Pouvez-vous nous en dire plus sur le rôle des quatre solistes dans le spectacle. Vont-ils rejouer les rôles des personnes que vous avez interviewées ?

Kevin Barz : Tout comme nous ne prétendons pas vouloir donner une image exhaustive de l'amour, nous n’entendons pas non plus jouer les personnes interviewées. Ces quatre chanteurs guident les spectateurs à travers notre “musée de l’amour” en interprétant des rôles variables, tandis que le chœur assume le rôle de l’interlocuteur, de l’intervieweur, en posant des questions. L'image de ces personnes est évanescente : elle émerge et se présente à l'esprit du public tout en demeurant floue, suspendue : est-ce l'histoire d'amour “classique” d’une femme ? Est-ce une histoire de trahison “typique” d'un homme ? La matière musicale recueillie par Paul dessine les traits de ces personnages, leur langage et leurs émotions. La reconstruction des histoires et le questionnement qui y est associé permettent au spectateur de les relier à ses propres expériences.

Vous avez choisi de rejouer ces histoires hors-les-murs, dans différents lieux de la ville...

Kevin Barz : Cet opéra ne trouve pas son origine dans l’atelier du compositeur ou du librettiste, mais dans les rues de Nancy. Aussi était-il important pour moi de le réinscrire dans cette même ville. Ces histoires ne nous appartiennent pas : elles nous ont été offertes ou prêtées par les Nancéiens, qu’ils s’intéressent ou non à l’opéra. C’est la raison pour laquelle nous avons souhaité que notre “musée” s'étende à la ville toute entière, de sorte que chacune des douze histoires y trouve sa place, sa “scène”. Nous souhaitions que l’opéra se déplace dans des endroits improbables, qu’il insuffle une forme de poésie dans des lieux de notre quotidien. Les “objets” exposés dans notre “musée” sont des scènes filmées dans ces lieux. Nous avons cherché des images, des allégories, des associations qui déplacent poétiquement les interviews plutôt que de les illustrer.

Comment les spectateurs pourront-ils découvrir ces scènes ?

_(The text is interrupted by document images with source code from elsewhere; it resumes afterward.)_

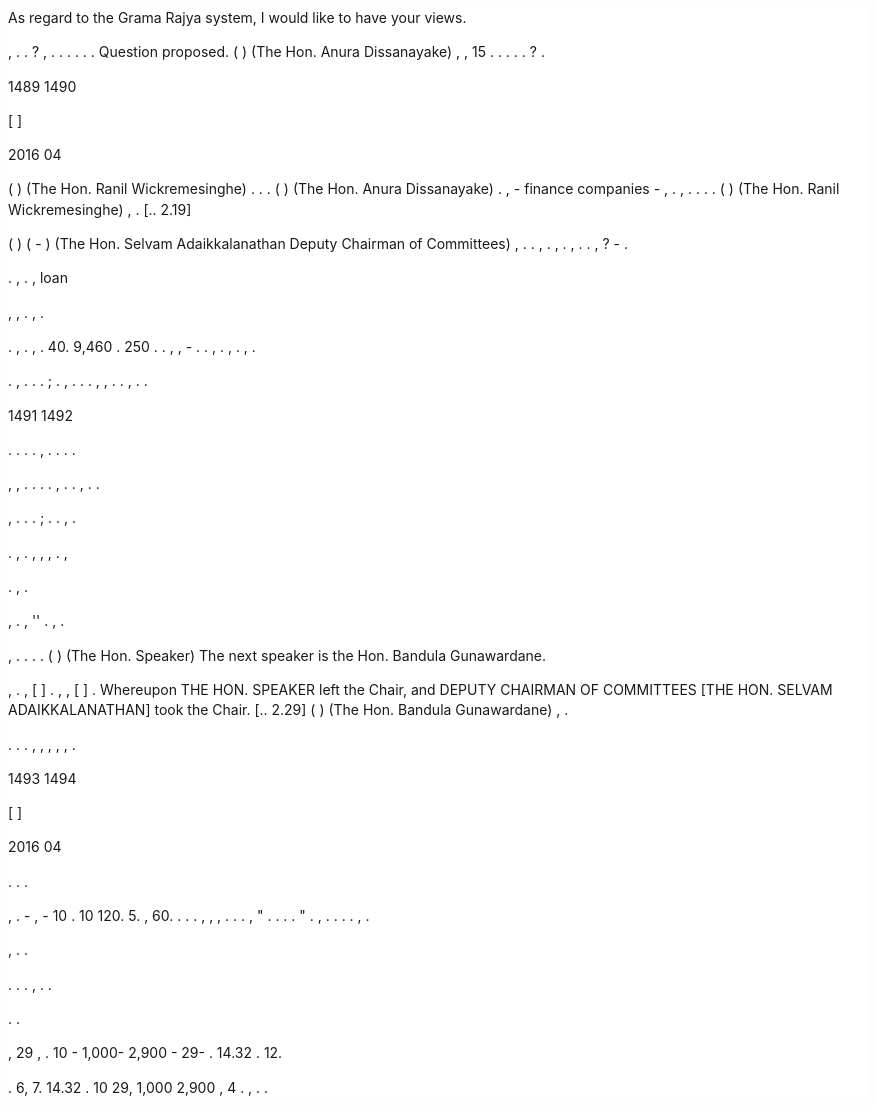 As regard to the Grama Rajya system, I would like to have your views.

, . . ? , . . . . . . Question proposed. ( ) (The Hon. Anura Dissanayake) , , 15 . . . . . ? .

1489 1490

[ ]

2016 04

( ) (The Hon. Ranil Wickremesinghe) . . . ( ) (The Hon. Anura Dissanayake) . , - finance companies - , . , . . . . ( ) (The Hon. Ranil Wickremesinghe) , . [.. 2.19]

( ) ( - ) (The Hon. Selvam Adaikkalanathan Deputy Chairman of Committees) , . . , . , . , . . , ? - .

. , . , loan

, , . , .

. , . , . 40. 9,460 . 250 . . , , - . . , . , . , .

. , . . . ; . , . . . , , . . , . .

1491 1492

. . . . , . . . .

, , . . . . , . . , . .

, . . . ; . . , .

. , . , , , . ,

. , .

, . , '' . , .

, . . . . ( ) (The Hon. Speaker) The next speaker is the Hon. Bandula Gunawardane.

, . , [ ] . , , [ ] . Whereupon THE HON. SPEAKER left the Chair, and DEPUTY CHAIRMAN OF COMMITTEES [THE HON. SELVAM ADAIKKALANATHAN] took the Chair. [.. 2.29] ( ) (The Hon. Bandula Gunawardane) , .

. . . , , , , , .

1493 1494

[ ]

2016 04

. . .

, . - , - 10 . 10 120. 5. , 60. . . . , , , . . . , " . . . . " . , . . . . , .

, . .

. . . , . .

. .

, 29 , . 10 - 1,000- 2,900 - 29- . 14.32 . 12.

. 6, 7. 14.32 . 10 29, 1,000 2,900 , 4 . , . .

Kevin Barz : Nous avons mis en place un système de QR Codes dans les lieux où nous avons tourné ces vidéos : toute personne qui scanne ce QR Code peut voir la scène sur son téléphone portable. Ces vidéos ont l’avantage d’être disponibles à n’importe quel moment : le matin, sur le chemin du travail, le soir, en rentrant, ou l’après-midi en se promenant… Et elles durent toujours, comme toutes les grandes histoires d'amour.